I am working on same problem as you were and was confused by the label ordering as well for couple of days and since the Id of the image is not persisted in the ImageDataBunch(only the image is) there was no easy way to correlate the Id, image and the prediction. Because of that I was starting to predict the images one by one, at that time I realized my assumption of the target classes being in sequential order is wrong(confirming what @sgugger hinted to ). Even though our target classes(0-27) are numeric they are categorized and the order of the classes is not in numeric order. Below is a specific example. Hope it helps to clarify things.
This should now be fixed, as the classes are automatically ordered after being created (I think v1.0.30 has the fix but I may be wrong).

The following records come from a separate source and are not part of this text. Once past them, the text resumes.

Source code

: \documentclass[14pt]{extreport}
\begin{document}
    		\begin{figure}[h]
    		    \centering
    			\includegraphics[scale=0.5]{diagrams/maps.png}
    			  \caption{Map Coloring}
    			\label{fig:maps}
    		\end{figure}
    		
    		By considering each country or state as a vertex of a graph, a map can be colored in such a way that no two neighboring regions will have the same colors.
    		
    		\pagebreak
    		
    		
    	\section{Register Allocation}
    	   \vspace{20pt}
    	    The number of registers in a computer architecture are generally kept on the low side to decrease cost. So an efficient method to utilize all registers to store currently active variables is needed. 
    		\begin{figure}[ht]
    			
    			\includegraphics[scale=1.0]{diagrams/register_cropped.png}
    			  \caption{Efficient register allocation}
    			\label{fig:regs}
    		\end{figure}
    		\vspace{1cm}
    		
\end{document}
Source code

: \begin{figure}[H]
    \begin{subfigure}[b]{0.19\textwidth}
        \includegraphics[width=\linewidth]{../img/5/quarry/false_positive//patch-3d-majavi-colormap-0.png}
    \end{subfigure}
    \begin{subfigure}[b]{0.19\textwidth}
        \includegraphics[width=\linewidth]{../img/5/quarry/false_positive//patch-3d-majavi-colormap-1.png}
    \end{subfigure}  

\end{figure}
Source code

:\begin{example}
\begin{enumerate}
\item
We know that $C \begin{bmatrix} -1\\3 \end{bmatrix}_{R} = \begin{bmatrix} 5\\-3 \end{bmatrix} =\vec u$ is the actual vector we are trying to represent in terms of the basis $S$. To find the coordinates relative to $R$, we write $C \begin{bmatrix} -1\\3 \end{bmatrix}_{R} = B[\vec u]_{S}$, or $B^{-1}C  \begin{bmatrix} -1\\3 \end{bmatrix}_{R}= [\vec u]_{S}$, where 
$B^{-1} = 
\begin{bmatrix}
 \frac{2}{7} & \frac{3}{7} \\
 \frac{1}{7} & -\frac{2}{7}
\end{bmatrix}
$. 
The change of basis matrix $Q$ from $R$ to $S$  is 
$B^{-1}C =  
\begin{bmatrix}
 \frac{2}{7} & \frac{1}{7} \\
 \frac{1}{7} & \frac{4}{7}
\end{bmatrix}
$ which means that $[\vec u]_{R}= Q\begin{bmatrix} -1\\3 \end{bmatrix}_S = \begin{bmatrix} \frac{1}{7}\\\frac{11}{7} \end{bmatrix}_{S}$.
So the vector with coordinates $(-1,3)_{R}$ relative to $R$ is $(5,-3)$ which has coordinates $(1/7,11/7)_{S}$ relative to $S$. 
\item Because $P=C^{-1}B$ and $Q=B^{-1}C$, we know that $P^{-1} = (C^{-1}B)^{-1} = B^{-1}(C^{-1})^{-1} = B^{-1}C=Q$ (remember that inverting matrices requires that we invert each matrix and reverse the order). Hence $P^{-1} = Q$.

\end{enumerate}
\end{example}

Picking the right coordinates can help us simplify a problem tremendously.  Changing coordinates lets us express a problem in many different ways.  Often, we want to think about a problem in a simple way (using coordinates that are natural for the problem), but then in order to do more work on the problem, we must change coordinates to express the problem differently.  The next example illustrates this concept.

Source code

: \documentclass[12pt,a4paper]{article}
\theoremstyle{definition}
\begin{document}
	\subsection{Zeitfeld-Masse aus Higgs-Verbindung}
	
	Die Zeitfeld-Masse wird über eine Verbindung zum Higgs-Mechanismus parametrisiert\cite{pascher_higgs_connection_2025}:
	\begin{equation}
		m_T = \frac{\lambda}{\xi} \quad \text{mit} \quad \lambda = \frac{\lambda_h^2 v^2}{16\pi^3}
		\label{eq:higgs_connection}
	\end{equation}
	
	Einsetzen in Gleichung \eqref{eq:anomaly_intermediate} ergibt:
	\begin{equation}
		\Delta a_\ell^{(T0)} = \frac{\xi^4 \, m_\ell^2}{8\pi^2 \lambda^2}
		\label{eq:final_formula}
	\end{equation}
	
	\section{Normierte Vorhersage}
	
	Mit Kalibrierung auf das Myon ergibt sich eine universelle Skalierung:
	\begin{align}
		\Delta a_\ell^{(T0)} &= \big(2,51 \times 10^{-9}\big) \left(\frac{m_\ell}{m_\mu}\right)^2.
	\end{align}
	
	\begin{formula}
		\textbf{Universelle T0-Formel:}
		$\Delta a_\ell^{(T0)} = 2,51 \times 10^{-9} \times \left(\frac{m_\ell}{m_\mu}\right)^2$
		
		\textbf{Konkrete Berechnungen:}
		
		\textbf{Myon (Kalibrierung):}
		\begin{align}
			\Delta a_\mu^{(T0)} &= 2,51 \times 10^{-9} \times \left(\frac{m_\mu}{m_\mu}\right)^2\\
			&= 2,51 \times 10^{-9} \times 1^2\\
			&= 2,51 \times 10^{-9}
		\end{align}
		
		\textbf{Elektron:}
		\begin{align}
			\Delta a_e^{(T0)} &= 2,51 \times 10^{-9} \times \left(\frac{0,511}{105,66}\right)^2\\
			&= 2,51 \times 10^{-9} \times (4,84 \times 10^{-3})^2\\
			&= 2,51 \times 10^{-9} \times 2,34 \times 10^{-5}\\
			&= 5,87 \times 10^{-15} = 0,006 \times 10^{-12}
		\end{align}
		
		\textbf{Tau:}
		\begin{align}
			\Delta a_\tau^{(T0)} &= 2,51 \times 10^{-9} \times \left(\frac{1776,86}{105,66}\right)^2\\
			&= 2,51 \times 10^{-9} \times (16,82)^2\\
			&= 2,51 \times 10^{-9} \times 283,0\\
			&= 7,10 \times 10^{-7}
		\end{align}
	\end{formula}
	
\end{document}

That is good to know. Thank you.
@sgugger
Are there any news regarding that? I’m also struggling with trying to get predictions on a DataFrame after loading a saved Learner.

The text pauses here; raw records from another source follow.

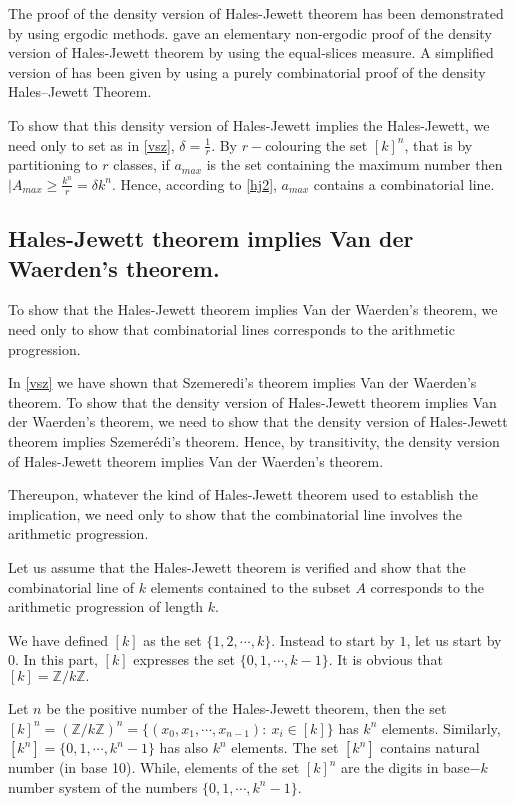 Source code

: The proof of the density version of Hales-Jewett theorem has been demonstrated by \cite{furstenberg1991density} using ergodic methods. \cite{Polymath2009new} gave an elementary non-ergodic proof of the density version of Hales-Jewett theorem by using the equal-slices measure. A simplified version of \cite{Polymath2009new} has been given by \cite{dodos2013simple} using  a purely combinatorial proof of the density Hales–Jewett Theorem.

To show that this density version of Hales-Jewett implies the Hales-Jewett, we need only to set as in  \eqref{vsz}, $\delta=\frac{1}{r}.$ By $r-$colouring the set $[k]^n$, that is by partitioning to $r$ classes,  if $a_{max}$ is the set containing the maximum number then $|A_{max} \geq \frac{k^n}{r}=\delta k^n.$ Hence, according to \eqref{hj2}, $a_{max}$ contains a combinatorial line.

\subsection{Hales-Jewett theorem implies Van der Waerden's theorem.}

To show that the Hales-Jewett theorem implies Van der Waerden's theorem, we need only to show that combinatorial lines corresponds to the arithmetic progression.

In \eqref{vsz} we have shown that Szemeredi's theorem implies Van der Waerden's theorem. To show that the density version of Hales-Jewett theorem implies Van der Waerden's theorem, we need to show that the density version of Hales-Jewett theorem implies Szemerédi's theorem. Hence, by transitivity, the density version of Hales-Jewett theorem implies Van der Waerden's theorem. 

Thereupon, whatever the kind of Hales-Jewett theorem used to establish the implication, we need  only to show that the combinatorial line involves the arithmetic progression.

Let us  assume that the Hales-Jewett theorem is verified and show that the combinatorial line of $k$ elements contained to the subset $A$ corresponds to the arithmetic progression of length $k$.

We have defined $[k]$ as the set $\{1,2,\cdots, k\}.$ Instead to start by $1$, let us start by $0.$ In this part, $[k]$ expresses the set $\{0,1,\cdots, k-1\}.$ It is obvious that $[k]=\mathbb{Z}/k\mathbb{Z}.$

Let $n$ be the positive number of the Hales-Jewett theorem, then the set $[k]^n=(\mathbb{Z}/k\mathbb{Z})^n=\{(x_0,x_1, \cdots, x_{n-1}): \ x_i \in [k] \}$ has $k^n$ elements. Similarly, $[k^n]=\{0,1,\cdots, k^n-1\}$ has also $k^n$ elements. The set $[k^n]$ contains natural number (in base 10). While, elements of the set $[k]^n$ are the digits  in base$-k$ number system of the numbers $\{0,1,\cdots,k^n-1\}.$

The problem with learn.model(x)
is that it doesn’t run all the added logic of get_preds (_loss_func2activ etc.)
On what part of the topic are you referring to? Normally, prediction works across applications now, and there is even a tutorial for inference.
I’m talking about predicting more than one item, using a loaded Learner.
Currently, data is empty (loaded with load_empty()
) as in the tutorials.
All the examples and tutorials talk about predicting one item only, is there any way to get predictions on multiple objects without calling .predict()
n
times or implementing get_preds()
on my own?
Thanks
The message I replied to is:
For now there is no script for this, but you can apply your model to a new object by calling
learn.model(x)
(just make surex
is on a the same device as the model).
I don’t understand your question then. Is Learner.get_preds
not working?
Both Learner.get_preds
and basic_train.get_preds
expect to get a DatasetType
(train, validation or test) or DataLoader
and it works with losses etc. .
I’m not in the training phase, I’m after training and I no longer have a Learner with train, validation and test datasets. I saved the model to the disk.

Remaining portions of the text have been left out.